Department of Cellular and Molecular Medicine, Faculty of Health and Medical Sciences, University of Copenhagen, Copenhagen, Denmark.
Institut für Physiologie, Universität Regensburg, Universitätsstraße 31, 93053, Regensburg, Germany.


A remarkable feature of apoptosis is the initial massive cell shrinkage, which requires opening of ion channels to allow release of K+, Cl-, and organic osmolytes to drive osmotic water movement and cell shrinkage.
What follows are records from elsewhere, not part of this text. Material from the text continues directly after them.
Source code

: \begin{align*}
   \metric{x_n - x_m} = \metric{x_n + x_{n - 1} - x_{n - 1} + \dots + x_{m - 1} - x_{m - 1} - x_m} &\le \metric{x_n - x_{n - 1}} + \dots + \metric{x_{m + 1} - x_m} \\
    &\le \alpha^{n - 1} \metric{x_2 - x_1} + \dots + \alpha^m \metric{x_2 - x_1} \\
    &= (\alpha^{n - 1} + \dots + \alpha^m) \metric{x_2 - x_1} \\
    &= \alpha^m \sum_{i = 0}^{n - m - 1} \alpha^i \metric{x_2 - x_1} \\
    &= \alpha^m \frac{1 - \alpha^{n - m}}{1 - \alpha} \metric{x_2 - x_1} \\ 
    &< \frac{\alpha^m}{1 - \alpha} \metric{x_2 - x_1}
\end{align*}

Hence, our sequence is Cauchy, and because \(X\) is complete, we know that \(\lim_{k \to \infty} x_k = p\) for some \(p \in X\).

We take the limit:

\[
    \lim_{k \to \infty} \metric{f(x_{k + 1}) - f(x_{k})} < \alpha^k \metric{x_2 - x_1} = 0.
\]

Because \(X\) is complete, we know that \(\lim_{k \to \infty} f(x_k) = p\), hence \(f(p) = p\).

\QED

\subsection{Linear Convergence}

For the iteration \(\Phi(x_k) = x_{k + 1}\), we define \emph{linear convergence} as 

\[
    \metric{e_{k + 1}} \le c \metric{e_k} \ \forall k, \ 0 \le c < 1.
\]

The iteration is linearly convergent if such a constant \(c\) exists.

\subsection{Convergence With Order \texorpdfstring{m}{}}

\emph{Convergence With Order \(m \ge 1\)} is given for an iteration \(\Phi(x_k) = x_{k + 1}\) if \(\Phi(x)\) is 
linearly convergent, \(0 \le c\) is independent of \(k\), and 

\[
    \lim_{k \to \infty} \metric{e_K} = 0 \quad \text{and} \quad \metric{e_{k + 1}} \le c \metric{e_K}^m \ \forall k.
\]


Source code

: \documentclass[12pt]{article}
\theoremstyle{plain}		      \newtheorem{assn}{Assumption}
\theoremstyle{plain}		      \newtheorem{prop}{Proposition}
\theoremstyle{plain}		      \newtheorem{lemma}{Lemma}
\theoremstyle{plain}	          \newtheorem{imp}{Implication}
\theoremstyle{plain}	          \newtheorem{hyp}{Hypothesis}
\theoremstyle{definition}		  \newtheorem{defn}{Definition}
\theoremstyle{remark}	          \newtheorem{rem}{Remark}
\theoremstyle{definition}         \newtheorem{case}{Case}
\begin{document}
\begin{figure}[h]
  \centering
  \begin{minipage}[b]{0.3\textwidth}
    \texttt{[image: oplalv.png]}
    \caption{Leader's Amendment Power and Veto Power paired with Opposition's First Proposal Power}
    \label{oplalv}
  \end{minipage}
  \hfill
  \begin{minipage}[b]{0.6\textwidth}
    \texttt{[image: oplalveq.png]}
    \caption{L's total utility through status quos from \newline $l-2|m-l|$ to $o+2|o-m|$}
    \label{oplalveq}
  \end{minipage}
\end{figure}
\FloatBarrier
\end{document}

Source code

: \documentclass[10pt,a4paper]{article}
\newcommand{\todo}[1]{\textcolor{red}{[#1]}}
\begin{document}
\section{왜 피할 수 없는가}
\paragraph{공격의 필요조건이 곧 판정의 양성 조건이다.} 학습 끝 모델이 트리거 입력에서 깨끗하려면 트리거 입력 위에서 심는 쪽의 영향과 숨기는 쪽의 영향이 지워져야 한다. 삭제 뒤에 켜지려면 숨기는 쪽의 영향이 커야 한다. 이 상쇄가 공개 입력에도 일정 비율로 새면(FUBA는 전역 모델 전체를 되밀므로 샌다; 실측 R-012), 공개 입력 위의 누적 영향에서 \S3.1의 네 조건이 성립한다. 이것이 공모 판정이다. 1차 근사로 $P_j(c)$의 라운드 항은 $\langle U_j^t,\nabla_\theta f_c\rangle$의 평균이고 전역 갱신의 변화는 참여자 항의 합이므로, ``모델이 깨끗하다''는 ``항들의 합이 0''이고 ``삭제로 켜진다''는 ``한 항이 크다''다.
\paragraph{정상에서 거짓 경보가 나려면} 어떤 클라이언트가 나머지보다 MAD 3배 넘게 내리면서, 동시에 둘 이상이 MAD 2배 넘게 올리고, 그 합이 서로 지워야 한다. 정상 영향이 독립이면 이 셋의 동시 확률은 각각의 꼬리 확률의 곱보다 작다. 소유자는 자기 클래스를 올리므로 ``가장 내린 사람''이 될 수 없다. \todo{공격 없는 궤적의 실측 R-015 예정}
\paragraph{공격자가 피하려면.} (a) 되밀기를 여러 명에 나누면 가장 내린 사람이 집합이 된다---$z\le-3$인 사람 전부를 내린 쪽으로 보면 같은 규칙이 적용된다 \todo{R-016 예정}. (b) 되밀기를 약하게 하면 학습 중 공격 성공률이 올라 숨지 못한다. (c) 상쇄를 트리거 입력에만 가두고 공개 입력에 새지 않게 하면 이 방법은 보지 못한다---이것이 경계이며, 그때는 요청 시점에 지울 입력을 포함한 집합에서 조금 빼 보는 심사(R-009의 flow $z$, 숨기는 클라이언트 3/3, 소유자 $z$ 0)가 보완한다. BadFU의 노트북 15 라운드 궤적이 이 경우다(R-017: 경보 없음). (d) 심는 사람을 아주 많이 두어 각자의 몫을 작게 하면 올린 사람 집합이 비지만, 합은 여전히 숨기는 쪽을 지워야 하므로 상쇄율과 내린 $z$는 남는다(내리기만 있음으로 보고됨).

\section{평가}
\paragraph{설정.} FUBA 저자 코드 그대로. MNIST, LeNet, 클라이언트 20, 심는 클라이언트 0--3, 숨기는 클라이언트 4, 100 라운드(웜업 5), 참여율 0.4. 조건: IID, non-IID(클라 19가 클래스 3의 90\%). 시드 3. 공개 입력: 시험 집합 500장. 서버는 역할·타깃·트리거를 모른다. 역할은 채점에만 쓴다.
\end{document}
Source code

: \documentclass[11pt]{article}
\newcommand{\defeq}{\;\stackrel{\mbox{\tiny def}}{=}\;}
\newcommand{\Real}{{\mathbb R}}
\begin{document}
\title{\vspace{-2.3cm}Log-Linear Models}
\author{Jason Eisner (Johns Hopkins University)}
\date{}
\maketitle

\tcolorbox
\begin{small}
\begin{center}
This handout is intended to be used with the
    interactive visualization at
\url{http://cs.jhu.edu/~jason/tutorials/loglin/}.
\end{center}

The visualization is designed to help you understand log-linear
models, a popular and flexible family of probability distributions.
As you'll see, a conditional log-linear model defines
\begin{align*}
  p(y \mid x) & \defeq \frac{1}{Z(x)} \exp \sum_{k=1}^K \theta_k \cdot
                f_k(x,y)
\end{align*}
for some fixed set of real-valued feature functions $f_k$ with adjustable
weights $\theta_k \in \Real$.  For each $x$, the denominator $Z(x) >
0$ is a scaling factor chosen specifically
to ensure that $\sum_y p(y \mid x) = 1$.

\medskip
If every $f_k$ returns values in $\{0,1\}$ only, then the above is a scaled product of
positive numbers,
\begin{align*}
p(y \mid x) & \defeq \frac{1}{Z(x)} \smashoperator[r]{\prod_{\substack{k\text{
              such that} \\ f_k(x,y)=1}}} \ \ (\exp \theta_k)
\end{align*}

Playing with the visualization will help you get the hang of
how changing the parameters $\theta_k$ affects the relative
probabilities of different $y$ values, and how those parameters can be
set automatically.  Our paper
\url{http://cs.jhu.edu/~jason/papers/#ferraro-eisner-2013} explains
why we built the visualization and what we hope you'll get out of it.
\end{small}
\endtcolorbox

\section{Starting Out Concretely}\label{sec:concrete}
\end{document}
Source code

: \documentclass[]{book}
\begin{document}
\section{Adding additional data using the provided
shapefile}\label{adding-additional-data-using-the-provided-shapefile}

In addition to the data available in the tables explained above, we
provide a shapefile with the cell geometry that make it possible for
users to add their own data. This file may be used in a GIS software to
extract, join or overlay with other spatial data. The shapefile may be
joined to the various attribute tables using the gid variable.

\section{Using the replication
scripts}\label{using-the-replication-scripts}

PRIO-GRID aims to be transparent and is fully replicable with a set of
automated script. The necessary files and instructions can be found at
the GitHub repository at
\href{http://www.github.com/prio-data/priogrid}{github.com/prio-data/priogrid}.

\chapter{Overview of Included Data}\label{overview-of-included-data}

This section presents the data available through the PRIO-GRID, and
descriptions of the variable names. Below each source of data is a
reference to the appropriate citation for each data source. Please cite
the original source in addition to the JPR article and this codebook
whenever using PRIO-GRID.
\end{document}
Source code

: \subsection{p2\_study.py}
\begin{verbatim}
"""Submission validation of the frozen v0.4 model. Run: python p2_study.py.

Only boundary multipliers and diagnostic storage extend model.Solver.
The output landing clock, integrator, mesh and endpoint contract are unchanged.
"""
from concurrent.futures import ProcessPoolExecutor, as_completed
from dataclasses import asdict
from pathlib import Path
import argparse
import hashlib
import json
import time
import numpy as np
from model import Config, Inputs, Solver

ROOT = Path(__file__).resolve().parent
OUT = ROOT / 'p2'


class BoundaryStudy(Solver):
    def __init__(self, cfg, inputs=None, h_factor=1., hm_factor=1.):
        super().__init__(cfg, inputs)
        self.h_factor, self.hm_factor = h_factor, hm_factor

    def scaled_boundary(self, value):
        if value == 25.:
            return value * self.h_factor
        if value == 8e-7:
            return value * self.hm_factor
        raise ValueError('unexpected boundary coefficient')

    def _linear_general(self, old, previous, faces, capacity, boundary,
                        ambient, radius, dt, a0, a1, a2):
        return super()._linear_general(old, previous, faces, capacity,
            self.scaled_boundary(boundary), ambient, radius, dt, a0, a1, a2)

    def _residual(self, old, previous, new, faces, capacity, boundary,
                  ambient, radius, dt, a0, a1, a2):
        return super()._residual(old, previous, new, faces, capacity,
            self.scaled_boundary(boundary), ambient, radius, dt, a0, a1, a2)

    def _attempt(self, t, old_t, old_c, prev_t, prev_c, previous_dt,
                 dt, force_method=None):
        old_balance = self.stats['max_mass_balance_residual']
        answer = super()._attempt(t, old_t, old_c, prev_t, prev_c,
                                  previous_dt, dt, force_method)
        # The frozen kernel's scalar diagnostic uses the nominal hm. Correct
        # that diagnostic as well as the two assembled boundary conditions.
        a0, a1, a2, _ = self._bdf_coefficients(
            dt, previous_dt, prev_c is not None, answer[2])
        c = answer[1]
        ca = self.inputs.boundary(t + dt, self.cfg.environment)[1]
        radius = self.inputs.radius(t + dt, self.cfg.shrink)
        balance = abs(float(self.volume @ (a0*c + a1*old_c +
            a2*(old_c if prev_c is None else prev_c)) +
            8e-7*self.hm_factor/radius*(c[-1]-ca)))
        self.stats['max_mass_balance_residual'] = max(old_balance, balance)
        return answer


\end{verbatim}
This article focuses on the role of the Cl- channels LRRC8, TMEM16/anoctamin, and cystic fibrosis transmembrane conductance regulator (CFTR) in cellular apoptosis. LRRC8A-E has been identified as a volume-regulated anion channel expressed in many cell types. It was shown to be required for regulatory and apoptotic volume decrease (RVD, AVD) in cultured cell lines. Its presence also determines sensitivity towards cytostatic drugs such as cisplatin. Recent data point to a molecular and functional relationship of LRRC8A and anoctamins (ANOs). ANO6, 9, and 10 (TMEM16F, J, and K) augment apoptotic Cl- currents and AVD, but it remains unclear whether these anoctamins operate as Cl- channels or as regulators of other apoptotic Cl- channels, such as LRRC8. CFTR has been known for its proapoptotic effects for some time, and this effect may be based on glutathione release from the cell and increase in cytosolic reactive oxygen species (ROS). Although we find that CFTR is activated by cell swelling, it is possible that CFTR serves RVD/AVD through accumulation of ROS and activation of independent membrane channels such as ANO6. Thus activation of ANO6 will support cell shrinkage and induce additional apoptotic events, such as membrane phospholipid scrambling.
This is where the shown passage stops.